• _ASSIGNMENT_
The word "matrix": in how many lines of the records does it appear? Reply with the number alone.

Saved entries
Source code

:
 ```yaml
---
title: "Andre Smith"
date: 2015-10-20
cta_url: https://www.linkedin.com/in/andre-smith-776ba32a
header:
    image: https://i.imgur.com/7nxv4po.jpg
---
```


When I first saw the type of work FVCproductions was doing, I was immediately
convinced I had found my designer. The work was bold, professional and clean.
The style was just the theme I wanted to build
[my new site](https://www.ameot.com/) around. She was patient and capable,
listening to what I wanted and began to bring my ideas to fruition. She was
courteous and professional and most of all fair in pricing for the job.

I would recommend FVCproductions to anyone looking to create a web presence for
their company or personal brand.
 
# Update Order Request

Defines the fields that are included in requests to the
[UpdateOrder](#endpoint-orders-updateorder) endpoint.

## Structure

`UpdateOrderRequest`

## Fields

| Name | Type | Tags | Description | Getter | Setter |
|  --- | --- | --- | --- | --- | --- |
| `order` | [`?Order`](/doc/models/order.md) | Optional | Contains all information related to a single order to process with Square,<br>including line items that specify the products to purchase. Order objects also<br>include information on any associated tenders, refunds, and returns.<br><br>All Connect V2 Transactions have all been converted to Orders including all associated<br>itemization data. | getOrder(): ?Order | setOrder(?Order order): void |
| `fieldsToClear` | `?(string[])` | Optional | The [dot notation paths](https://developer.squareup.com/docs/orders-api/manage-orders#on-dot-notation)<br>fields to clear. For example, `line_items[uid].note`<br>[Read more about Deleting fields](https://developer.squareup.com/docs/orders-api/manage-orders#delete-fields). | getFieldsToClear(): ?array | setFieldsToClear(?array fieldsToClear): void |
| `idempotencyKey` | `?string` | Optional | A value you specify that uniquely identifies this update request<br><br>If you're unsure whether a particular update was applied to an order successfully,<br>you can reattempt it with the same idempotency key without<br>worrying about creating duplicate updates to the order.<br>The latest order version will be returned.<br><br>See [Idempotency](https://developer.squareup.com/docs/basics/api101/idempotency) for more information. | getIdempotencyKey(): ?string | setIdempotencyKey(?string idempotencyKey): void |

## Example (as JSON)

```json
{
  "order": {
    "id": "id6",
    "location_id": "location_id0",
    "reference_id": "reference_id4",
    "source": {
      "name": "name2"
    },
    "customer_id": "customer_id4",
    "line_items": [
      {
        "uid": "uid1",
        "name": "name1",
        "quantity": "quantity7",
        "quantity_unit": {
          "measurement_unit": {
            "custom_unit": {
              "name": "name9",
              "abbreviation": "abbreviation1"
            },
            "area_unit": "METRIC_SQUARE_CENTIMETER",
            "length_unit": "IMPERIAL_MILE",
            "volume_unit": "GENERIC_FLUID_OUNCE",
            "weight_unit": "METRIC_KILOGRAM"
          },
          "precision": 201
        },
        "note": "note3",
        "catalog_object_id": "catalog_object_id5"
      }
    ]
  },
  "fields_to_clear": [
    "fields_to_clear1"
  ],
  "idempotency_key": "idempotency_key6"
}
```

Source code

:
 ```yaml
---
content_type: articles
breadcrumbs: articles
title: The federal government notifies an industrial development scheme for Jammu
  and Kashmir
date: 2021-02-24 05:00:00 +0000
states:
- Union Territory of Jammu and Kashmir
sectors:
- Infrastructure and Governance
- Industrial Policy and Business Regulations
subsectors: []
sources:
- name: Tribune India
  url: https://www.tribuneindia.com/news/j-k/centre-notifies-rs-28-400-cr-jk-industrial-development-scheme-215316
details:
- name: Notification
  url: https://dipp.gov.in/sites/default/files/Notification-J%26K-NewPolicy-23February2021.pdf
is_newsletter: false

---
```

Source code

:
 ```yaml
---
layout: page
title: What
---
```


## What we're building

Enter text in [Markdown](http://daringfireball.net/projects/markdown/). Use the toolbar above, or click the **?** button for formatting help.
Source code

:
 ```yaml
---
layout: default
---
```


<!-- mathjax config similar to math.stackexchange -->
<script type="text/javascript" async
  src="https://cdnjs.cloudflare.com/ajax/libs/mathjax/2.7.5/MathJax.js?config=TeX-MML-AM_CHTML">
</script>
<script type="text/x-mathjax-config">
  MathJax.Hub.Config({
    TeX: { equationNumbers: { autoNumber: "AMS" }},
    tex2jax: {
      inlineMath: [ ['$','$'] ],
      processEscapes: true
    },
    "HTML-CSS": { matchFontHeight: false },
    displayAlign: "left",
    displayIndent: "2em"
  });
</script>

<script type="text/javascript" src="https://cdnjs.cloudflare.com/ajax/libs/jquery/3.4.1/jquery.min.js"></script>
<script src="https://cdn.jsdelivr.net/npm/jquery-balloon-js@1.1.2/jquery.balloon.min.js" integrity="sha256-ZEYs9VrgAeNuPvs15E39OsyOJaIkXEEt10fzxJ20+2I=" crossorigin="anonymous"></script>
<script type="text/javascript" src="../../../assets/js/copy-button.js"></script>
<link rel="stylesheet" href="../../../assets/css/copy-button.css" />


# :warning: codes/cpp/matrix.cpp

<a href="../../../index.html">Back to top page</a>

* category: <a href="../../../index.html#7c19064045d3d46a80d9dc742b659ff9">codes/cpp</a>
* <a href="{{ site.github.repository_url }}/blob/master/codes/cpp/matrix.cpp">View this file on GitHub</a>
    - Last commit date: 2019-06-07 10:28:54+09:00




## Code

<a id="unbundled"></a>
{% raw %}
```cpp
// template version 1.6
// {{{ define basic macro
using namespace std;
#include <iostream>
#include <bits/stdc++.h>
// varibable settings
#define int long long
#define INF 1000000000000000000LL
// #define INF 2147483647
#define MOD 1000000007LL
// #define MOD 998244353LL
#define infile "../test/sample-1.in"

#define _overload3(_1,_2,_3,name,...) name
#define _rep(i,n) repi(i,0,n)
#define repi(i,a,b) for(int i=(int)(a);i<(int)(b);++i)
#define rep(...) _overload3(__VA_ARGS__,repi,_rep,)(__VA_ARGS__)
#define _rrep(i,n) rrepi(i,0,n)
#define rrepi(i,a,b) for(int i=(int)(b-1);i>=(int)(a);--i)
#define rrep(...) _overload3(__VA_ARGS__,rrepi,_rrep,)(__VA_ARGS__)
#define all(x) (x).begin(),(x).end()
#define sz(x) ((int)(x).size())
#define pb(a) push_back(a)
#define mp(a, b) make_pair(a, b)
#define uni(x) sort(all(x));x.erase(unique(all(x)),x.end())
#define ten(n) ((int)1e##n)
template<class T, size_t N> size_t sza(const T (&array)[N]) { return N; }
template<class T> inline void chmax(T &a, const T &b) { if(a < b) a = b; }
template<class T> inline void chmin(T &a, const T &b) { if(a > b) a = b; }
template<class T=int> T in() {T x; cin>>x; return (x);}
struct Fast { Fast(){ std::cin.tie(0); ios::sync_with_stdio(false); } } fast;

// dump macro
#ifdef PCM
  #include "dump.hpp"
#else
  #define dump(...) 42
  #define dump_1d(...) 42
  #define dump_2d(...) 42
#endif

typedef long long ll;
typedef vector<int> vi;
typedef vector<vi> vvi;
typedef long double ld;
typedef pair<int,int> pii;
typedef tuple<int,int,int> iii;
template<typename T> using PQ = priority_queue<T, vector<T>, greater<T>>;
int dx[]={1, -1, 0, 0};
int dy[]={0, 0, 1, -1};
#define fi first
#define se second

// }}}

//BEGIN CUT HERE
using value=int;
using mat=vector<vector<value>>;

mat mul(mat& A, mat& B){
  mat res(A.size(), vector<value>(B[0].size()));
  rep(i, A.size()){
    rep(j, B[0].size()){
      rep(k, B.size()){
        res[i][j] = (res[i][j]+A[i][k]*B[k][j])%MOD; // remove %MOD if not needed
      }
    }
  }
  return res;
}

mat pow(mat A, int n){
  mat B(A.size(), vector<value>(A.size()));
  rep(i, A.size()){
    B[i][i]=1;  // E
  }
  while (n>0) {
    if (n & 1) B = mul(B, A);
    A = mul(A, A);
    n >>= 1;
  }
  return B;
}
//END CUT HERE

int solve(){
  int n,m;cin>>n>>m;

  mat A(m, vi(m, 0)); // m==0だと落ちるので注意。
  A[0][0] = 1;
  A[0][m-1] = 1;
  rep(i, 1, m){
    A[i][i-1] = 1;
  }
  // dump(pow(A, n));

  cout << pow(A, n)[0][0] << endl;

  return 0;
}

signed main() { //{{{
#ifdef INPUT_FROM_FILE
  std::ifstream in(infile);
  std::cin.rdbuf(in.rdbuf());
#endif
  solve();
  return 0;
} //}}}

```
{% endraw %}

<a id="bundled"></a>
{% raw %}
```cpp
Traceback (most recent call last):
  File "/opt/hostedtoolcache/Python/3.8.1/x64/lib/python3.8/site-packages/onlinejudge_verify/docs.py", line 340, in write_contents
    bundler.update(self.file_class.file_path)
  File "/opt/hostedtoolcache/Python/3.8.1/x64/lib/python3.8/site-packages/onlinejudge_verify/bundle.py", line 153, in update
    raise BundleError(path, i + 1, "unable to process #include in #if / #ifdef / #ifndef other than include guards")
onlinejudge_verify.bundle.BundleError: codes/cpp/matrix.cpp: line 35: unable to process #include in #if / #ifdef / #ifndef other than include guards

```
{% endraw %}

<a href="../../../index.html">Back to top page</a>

• _RESULT FOR THIS TASK_
3